The district would make it easier for such projects to pencil for developers by diverting the increased property tax revenue they generate to help pay for construction and development costs. The strategy aims to “improve the feasibility of these challenging projects,” in and around the city’s downtown, where much of its empty office space is concentrated, explained a press release from the city’s Office of Economic and Workforce Development and Mayor Daniel Lurie, who introduced the bill this week with Board of Supervisors President Rafael Mandelman.
The special tax district “is one element of the city’s broader strategy to unleash the potential of underused buildings,” said Mandelman in a statement.
The measure is part of a concerted effort by the city — and others across the country — to solve a quandary that’s central to many of the challenges plaguing San Francisco’s commercial center in the post-COVID-19 era: The city has plenty of empty office space and not enough housing.

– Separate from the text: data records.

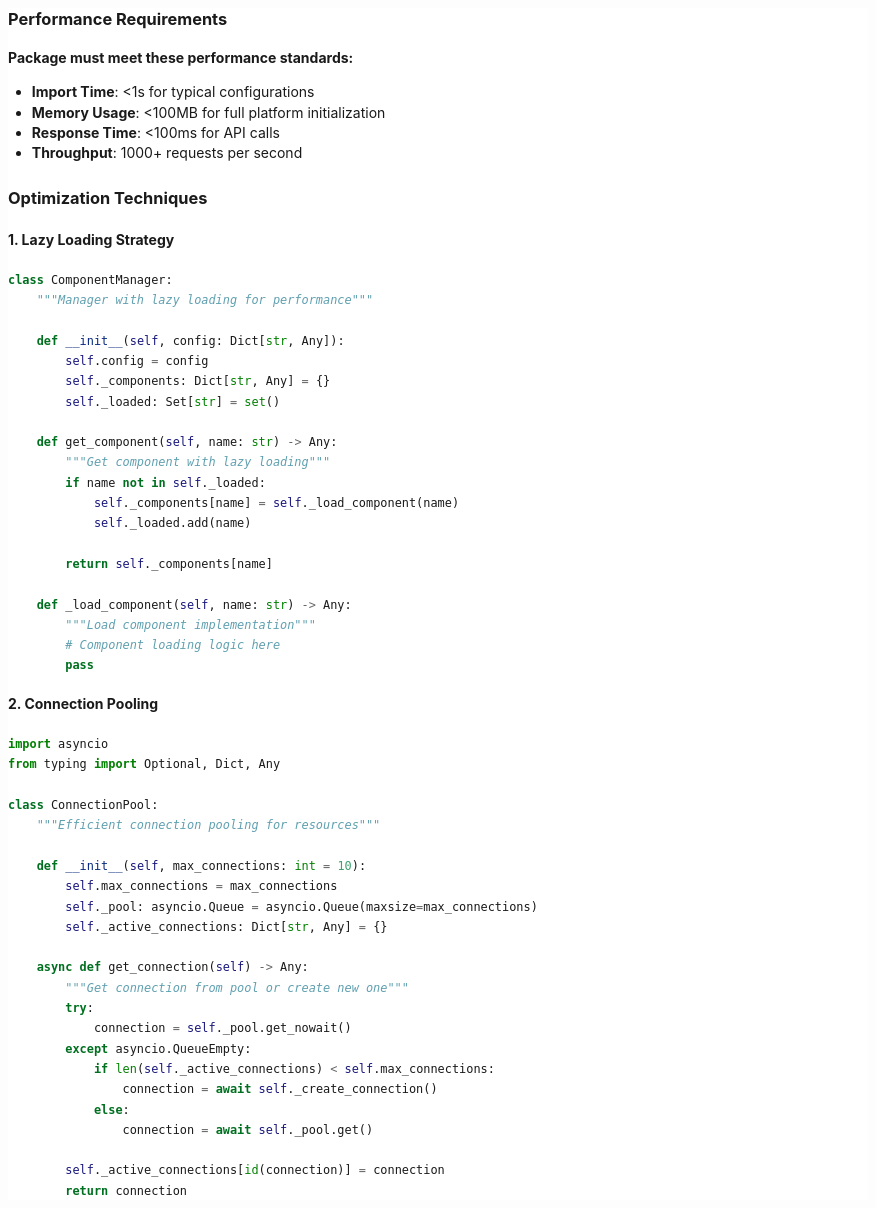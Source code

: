 ### Performance Requirements

**Package must meet these performance standards:**

- **Import Time**: <1s for typical configurations
- **Memory Usage**: <100MB for full platform initialization
- **Response Time**: <100ms for API calls
- **Throughput**: 1000+ requests per second

### Optimization Techniques

#### 1. Lazy Loading Strategy
```python
class ComponentManager:
    """Manager with lazy loading for performance"""

    def __init__(self, config: Dict[str, Any]):
        self.config = config
        self._components: Dict[str, Any] = {}
        self._loaded: Set[str] = set()

    def get_component(self, name: str) -> Any:
        """Get component with lazy loading"""
        if name not in self._loaded:
            self._components[name] = self._load_component(name)
            self._loaded.add(name)

        return self._components[name]

    def _load_component(self, name: str) -> Any:
        """Load component implementation"""
        # Component loading logic here
        pass
```

#### 2. Connection Pooling
```python
import asyncio
from typing import Optional, Dict, Any

class ConnectionPool:
    """Efficient connection pooling for resources"""

    def __init__(self, max_connections: int = 10):
        self.max_connections = max_connections
        self._pool: asyncio.Queue = asyncio.Queue(maxsize=max_connections)
        self._active_connections: Dict[str, Any] = {}

    async def get_connection(self) -> Any:
        """Get connection from pool or create new one"""
        try:
            connection = self._pool.get_nowait()
        except asyncio.QueueEmpty:
            if len(self._active_connections) < self.max_connections:
                connection = await self._create_connection()
            else:
                connection = await self._pool.get()

        self._active_connections[id(connection)] = connection
        return connection
```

Despite leading the nation in office vacancies and housing unaffordability, San Francisco has lagged behind other U.S. cities that have been successful enabling such office-to-housing conversion projects, such as Washington, D.C., Los Angeles and New York, which have hit on creative ways to overcome structural and financial barriers to repurposing commercial property into living spaces.
The city moved in February to remove most city-imposed fees for such projects — particularly San Francisco’s so-called inclusionary housing fee — that local developers say are preventing such projects from penciling out. The measures cap more than three years of efforts by city leaders to provide incentives and remove barriers to office-to-residential conversions, which were also central to former Mayor London Breed’s efforts to revive the city’s economically troubled downtown.
No cranes
San Francisco is supposed to build 82,000 housing units by 2031 as part of its plan to meet state-mandated requirements to help solve California’s housing shortage. But despite a slew of measures that are supposed to result in more housing development, there are no construction cranes currently on the city’s skyline. In 2024, just over 1,200 units were completed, according to city data, of about half the 2,593 homes produced in San Francisco in 2023.
After more than three years of trying to enable office-to-housing conversions, San Francisco has just one project currently underway to show for its trouble: the 124 homes planned for the former Humboldt Bank building on Market Street. Forge Development Partners is behind the conversion.
That is largely because the math behind office-to-residential projects is challenged in San Francisco as residential rents are still not lucrative enough to cover the costs of converting buildings. Officials hope to hold it up as a poster child for similar efforts that could bring much-need housing and new life to the city’s formerly humming financial core.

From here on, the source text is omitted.